Nothing but the lines holding the string "right" should appear in the answer. Copy them from the entries.

****************

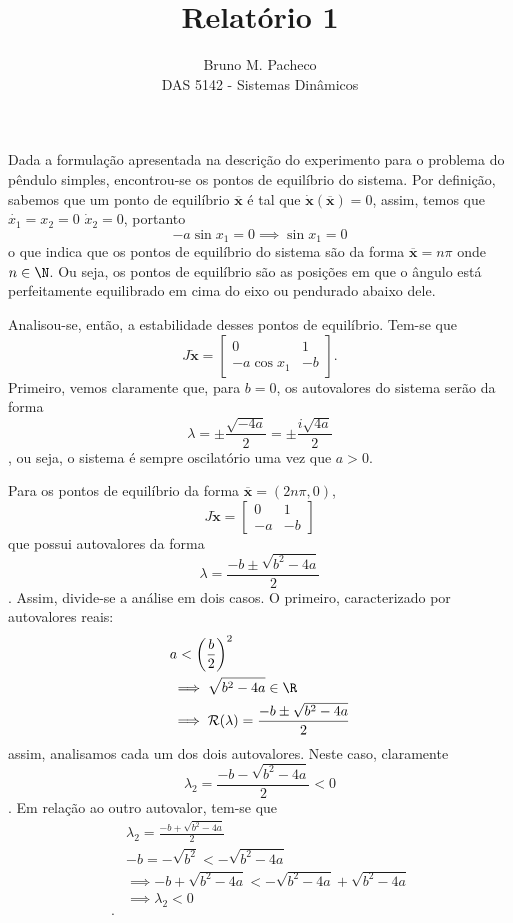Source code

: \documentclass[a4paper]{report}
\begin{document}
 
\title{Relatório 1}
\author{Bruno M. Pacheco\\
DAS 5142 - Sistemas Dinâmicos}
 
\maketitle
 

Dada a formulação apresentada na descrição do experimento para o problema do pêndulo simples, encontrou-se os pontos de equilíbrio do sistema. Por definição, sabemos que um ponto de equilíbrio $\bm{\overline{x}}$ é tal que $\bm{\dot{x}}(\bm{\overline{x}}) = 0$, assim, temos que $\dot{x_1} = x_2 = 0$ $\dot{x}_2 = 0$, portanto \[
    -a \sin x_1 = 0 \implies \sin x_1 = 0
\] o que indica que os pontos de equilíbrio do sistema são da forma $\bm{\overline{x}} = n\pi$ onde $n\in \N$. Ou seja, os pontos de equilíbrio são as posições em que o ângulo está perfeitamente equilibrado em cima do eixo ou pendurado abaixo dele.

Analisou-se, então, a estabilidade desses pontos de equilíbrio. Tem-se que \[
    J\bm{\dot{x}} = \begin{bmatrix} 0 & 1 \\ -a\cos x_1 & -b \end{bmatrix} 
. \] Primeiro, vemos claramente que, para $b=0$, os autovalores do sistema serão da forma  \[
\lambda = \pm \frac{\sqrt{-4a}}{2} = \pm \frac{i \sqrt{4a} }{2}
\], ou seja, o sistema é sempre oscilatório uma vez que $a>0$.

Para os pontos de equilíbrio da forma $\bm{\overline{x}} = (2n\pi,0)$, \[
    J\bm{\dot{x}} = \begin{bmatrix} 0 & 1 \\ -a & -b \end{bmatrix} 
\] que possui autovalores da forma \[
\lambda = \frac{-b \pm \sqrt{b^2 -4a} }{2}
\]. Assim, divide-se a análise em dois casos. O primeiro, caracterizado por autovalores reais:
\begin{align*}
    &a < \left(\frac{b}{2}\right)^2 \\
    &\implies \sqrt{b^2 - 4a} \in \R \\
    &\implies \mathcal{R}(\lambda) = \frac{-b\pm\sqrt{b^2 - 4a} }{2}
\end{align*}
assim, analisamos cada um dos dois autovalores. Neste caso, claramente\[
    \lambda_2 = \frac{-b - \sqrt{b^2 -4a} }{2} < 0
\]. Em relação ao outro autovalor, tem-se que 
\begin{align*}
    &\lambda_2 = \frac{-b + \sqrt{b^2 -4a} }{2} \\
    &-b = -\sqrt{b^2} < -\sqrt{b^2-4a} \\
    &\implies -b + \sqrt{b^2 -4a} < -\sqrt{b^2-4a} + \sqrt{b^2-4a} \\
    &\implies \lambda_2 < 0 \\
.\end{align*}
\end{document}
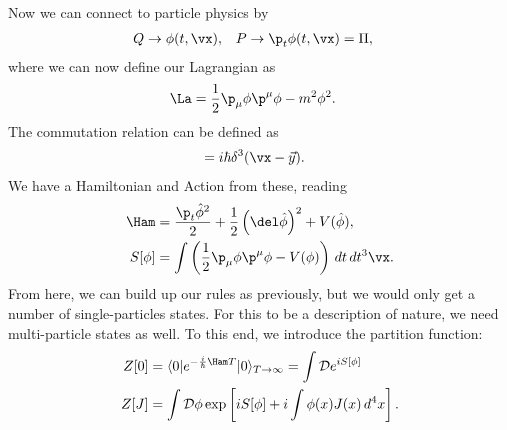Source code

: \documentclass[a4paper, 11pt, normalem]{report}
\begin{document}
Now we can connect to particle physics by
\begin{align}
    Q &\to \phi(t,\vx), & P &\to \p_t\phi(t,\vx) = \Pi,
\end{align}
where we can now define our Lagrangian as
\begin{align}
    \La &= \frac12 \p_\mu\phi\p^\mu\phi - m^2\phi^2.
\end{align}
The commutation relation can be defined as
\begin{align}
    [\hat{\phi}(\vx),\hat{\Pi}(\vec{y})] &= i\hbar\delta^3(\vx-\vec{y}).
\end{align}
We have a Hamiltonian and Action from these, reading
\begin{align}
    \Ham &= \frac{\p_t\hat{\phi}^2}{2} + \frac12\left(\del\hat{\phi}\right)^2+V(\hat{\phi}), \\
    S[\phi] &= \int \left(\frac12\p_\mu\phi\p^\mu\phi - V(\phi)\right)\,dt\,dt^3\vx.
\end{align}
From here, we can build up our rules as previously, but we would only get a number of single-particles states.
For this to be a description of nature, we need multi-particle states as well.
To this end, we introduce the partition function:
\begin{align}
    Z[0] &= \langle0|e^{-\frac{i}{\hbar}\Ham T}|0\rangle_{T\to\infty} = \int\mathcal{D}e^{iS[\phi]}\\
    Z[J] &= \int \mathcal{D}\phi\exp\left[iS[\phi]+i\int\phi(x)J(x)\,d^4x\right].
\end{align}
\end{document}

****************

• _Result below_:
    &a < \left(\frac{b}{2}\right)^2 \\
    \Ham &= \frac{\p_t\hat{\phi}^2}{2} + \frac12\left(\del\hat{\phi}\right)^2+V(\hat{\phi}), \\
    S[\phi] &= \int \left(\frac12\p_\mu\phi\p^\mu\phi - V(\phi)\right)\,dt\,dt^3\vx.
    Z[J] &= \int \mathcal{D}\phi\exp\left[iS[\phi]+i\int\phi(x)J(x)\,d^4x\right].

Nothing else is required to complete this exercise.